Urethritis is an inflammation of the urethral mucosa that may be caused by various pathogens, most notably C. trachomatis, N. gonorrhea, and M. genitalium. Transmission primarily occurs as a result of unprotected sexual intercourse and it is especially prevalent in young, sexually active men. Patients typically present with urethral discharge, dysuria, and/or itching of the urinary meatus, although asymptomatic infections are common. Diagnostics include urine dipstick (pyuria, positive leukocyte esterase), staining of a urethral sample, and nucleic acid amplification testing of first-void urine. In gonococcal urethritis, Gram staining of the urethral swab demonstrates gram-negative diplococci and patients are treated with ceftriaxone; otherwise patients are treated with azithromycin or doxycycline for nongonococcal urethritis. Evaluation and treatment of all recent sexual partners is necessary to prevent recurrent infections.
- Typically a sexually transmitted infection
- Coinfection is also common
- Most common in young, sexually active men
- Unprotected sexual intercourse
- Multiple sexual partners
- History of other sexually transmitted infections 
- Burning or itching of the urethral meatus
- Urethral discharge: purulent , cloudy, blood-tinged, or clear
- Initial hematuria
- General symptoms (e.g., fever, chills, or myalgia) are uncommon in urethritis and should raise suspicion for complications (see “Complications” below).
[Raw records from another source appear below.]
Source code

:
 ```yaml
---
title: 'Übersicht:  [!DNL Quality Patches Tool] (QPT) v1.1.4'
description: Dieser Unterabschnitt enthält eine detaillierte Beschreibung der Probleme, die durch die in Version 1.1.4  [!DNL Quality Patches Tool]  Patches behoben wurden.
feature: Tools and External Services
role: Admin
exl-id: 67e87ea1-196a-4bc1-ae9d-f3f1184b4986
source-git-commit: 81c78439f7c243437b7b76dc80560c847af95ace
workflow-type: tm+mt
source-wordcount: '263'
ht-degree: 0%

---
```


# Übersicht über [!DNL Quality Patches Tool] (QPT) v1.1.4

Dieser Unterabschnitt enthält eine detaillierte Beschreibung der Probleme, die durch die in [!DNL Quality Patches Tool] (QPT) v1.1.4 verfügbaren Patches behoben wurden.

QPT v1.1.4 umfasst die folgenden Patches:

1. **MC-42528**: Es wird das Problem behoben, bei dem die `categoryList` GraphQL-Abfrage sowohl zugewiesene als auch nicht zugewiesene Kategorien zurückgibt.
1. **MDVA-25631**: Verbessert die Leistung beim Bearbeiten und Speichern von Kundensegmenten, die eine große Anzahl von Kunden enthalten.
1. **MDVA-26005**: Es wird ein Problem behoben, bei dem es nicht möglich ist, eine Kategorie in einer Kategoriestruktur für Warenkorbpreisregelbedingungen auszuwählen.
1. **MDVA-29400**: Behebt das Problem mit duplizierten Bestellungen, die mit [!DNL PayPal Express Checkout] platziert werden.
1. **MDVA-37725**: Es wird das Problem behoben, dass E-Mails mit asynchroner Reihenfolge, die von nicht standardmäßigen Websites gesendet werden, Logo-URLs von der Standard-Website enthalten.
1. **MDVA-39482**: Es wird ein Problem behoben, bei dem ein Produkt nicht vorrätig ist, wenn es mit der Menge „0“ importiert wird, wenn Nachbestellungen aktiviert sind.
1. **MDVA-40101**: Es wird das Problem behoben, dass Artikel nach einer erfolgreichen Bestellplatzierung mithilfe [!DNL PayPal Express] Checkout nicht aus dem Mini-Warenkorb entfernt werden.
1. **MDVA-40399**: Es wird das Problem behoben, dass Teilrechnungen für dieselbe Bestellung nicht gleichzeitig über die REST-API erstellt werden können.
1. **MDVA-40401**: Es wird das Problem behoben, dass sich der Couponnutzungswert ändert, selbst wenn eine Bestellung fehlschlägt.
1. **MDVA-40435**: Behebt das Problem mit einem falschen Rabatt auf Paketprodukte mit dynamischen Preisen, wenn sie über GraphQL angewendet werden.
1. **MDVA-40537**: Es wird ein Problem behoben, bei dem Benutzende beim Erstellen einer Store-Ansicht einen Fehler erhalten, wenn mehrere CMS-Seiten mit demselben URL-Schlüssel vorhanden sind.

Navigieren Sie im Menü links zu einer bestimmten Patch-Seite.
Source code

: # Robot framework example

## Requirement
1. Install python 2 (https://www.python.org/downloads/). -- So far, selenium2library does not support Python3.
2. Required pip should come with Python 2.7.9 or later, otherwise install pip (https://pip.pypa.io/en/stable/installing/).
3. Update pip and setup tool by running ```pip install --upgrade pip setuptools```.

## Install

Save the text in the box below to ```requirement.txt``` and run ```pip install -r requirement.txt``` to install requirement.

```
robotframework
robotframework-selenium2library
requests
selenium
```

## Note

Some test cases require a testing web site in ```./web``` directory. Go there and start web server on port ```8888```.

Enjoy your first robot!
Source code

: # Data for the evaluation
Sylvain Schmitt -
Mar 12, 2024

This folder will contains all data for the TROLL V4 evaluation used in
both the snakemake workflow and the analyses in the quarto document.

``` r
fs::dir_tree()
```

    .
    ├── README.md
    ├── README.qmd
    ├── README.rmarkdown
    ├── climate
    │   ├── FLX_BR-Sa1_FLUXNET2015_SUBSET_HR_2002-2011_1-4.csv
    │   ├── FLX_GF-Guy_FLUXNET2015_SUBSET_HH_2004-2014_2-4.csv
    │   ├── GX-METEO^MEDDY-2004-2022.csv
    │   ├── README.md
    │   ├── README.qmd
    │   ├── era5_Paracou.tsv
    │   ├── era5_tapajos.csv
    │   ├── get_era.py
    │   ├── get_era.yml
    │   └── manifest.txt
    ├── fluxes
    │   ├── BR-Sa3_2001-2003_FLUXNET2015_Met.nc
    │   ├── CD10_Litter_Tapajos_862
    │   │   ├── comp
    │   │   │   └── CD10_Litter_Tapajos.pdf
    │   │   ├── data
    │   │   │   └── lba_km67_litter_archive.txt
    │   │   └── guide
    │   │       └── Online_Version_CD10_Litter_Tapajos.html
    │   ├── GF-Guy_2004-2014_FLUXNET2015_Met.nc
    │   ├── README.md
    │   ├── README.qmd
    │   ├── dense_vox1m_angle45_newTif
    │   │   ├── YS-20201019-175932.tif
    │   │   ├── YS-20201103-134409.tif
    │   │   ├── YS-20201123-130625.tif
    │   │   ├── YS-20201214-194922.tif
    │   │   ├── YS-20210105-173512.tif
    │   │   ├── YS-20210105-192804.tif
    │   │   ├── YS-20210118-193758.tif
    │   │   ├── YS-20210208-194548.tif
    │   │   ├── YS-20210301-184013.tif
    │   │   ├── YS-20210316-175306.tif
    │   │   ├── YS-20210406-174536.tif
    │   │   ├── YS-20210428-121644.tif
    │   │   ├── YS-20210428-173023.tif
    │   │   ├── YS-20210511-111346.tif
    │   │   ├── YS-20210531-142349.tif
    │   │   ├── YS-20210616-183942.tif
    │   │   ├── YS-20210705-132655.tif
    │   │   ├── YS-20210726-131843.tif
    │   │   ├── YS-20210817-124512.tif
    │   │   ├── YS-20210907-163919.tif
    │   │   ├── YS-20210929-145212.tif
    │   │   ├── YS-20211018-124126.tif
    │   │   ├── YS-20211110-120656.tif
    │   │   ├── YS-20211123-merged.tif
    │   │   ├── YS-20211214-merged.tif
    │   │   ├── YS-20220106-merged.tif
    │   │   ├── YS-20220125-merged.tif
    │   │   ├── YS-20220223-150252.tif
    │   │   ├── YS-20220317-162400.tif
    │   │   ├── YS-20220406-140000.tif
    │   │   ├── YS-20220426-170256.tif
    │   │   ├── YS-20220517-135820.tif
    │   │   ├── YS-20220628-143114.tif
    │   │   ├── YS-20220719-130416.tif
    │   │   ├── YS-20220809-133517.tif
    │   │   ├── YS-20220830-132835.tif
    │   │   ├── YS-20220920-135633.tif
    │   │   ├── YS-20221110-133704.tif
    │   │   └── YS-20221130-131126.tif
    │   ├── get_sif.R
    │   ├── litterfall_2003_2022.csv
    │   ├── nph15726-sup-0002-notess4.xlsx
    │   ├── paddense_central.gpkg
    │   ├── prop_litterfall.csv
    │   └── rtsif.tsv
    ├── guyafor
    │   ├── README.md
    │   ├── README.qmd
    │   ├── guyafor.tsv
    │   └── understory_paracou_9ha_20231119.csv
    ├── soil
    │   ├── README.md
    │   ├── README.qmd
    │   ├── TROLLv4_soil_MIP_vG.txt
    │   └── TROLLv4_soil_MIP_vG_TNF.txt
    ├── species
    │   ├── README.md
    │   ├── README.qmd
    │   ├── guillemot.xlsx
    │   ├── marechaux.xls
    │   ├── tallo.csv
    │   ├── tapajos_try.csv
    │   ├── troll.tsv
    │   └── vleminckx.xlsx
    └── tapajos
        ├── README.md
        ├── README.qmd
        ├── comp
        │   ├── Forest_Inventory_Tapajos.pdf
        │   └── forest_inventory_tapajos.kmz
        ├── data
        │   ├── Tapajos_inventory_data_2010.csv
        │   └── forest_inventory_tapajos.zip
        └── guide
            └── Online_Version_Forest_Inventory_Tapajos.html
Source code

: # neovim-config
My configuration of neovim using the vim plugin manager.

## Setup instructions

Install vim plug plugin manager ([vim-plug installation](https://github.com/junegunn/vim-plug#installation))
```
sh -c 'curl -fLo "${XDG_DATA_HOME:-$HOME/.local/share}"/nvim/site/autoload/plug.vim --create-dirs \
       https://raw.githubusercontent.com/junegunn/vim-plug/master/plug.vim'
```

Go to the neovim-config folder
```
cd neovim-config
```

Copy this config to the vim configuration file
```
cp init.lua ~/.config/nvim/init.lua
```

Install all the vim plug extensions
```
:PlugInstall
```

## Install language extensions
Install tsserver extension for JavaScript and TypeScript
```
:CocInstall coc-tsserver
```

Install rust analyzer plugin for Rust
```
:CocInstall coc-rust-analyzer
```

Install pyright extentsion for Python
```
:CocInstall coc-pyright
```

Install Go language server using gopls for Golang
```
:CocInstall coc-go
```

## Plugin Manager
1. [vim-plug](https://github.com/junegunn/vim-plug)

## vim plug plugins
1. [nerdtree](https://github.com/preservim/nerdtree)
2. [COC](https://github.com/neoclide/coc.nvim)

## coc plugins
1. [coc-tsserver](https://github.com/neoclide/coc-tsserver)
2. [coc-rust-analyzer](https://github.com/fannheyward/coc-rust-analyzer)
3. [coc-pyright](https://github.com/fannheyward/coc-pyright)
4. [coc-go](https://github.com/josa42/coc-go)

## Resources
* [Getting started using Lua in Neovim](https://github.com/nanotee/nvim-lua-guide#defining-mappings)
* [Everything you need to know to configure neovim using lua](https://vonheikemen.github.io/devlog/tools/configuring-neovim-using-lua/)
Urethritis, especially nongonococcal urethritis, may also be asymptomatic.
- Confirming urethritis
- Identifying the causative pathogen
- Offer to test for HIV, syphilis, and hepatitis B. 
- The initial therapy is usually empiric and, according to prior distinction based on microscopic urethral specimen evaluation, divided into either a GU or NGU regimen. 
- Patients should refrain from sexual activity for 1 week after initiation of therapy.
- All sexual partners from the 2 months prior to diagnosis should be notified, evaluated for urethritis, and offered empiric treatment.
- Repeat NAAT 3–6 months after completion of therapy.
Sexual partners should be treated simultaneously to avoid reinfection!